Lines from the line with "Please make sure that you" to the line with "In order to obtain" in the entries below, and only those, must be output exactly, with both ends included.

PROVIDED RECORDS:
--- START ---

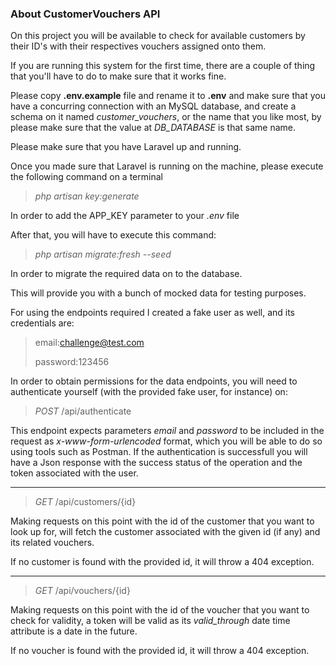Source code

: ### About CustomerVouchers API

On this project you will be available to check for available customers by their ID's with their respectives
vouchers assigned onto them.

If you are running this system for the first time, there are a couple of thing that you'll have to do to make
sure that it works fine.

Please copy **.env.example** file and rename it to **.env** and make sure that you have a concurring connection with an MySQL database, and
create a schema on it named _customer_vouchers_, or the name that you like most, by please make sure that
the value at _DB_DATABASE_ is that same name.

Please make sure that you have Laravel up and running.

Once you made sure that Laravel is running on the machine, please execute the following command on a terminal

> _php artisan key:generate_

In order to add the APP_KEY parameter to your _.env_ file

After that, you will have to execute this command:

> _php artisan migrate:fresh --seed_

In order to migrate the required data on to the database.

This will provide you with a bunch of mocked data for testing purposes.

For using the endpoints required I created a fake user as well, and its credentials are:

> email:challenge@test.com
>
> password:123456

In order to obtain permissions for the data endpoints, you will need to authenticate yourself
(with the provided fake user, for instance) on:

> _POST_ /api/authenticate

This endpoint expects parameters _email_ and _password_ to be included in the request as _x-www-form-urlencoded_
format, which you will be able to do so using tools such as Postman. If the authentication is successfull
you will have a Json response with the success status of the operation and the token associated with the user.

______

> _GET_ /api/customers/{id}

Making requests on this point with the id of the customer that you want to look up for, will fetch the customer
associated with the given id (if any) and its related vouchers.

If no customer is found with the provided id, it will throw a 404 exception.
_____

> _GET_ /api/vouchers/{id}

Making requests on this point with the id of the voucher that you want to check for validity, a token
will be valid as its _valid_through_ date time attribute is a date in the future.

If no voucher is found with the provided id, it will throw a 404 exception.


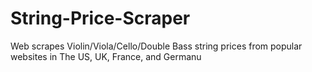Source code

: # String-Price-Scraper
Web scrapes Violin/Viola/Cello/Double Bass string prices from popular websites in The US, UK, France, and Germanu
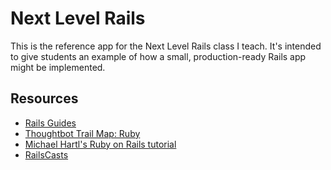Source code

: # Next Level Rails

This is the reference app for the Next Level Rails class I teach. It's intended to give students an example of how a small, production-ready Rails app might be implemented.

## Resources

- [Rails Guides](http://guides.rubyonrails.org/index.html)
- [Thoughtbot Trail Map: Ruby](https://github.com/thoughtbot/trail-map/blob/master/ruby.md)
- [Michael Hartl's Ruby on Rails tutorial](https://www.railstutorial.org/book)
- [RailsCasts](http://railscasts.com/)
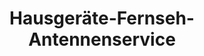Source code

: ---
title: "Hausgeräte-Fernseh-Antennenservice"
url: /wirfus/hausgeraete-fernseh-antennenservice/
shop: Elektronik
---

--- END ---
--- START ---

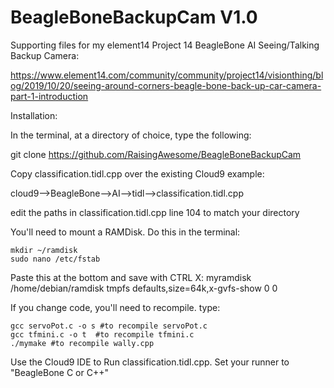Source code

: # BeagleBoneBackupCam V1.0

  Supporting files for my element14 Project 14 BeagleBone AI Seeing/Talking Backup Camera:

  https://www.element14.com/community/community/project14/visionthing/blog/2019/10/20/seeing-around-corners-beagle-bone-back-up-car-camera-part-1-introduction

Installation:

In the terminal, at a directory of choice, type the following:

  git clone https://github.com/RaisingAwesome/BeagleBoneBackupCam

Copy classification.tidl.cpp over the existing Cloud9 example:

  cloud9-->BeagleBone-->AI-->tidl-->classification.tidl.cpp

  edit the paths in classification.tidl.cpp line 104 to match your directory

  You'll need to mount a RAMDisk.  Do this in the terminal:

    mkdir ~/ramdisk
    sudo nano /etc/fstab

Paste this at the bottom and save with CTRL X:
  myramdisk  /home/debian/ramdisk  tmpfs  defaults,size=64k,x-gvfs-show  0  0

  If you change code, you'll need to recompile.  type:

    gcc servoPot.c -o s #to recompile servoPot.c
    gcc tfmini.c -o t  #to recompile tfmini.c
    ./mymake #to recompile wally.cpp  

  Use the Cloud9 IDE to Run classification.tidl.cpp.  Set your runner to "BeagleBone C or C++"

--- END ---

RESULT OF THIS TASK:
Please make sure that you have Laravel up and running.

Once you made sure that Laravel is running on the machine, please execute the following command on a terminal

> _php artisan key:generate_

In order to add the APP_KEY parameter to your _.env_ file

After that, you will have to execute this command:

> _php artisan migrate:fresh --seed_

In order to migrate the required data on to the database.

This will provide you with a bunch of mocked data for testing purposes.

For using the endpoints required I created a fake user as well, and its credentials are:

> email:challenge@test.com
>
> password:123456

In order to obtain permissions for the data endpoints, you will need to authenticate yourself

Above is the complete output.